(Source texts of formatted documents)
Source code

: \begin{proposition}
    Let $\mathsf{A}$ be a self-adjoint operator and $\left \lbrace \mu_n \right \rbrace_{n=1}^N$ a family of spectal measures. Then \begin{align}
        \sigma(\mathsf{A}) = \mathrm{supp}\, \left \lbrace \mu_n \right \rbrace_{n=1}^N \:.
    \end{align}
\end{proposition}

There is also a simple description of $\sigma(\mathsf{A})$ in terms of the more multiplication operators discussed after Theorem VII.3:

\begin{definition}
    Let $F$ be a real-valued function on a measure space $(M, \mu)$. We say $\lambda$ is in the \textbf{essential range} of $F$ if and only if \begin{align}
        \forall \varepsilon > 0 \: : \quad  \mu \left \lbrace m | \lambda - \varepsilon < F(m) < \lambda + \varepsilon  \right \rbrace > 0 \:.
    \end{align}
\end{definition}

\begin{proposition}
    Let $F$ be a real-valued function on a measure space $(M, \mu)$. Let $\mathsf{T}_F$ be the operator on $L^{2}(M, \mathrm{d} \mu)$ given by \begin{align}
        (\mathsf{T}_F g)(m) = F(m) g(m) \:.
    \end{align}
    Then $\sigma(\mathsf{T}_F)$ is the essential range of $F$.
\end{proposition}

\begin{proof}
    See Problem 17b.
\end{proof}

● **EXERCISE OBJECTIVE**
Which lines in the data above hold the string "Then"? Return each of them.

● **SOLVED PROBLEM**
    Let $\mathsf{A}$ be a self-adjoint operator and $\left \lbrace \mu_n \right \rbrace_{n=1}^N$ a family of spectal measures. Then \begin{align}
    Then $\sigma(\mathsf{T}_F)$ is the essential range of $F$.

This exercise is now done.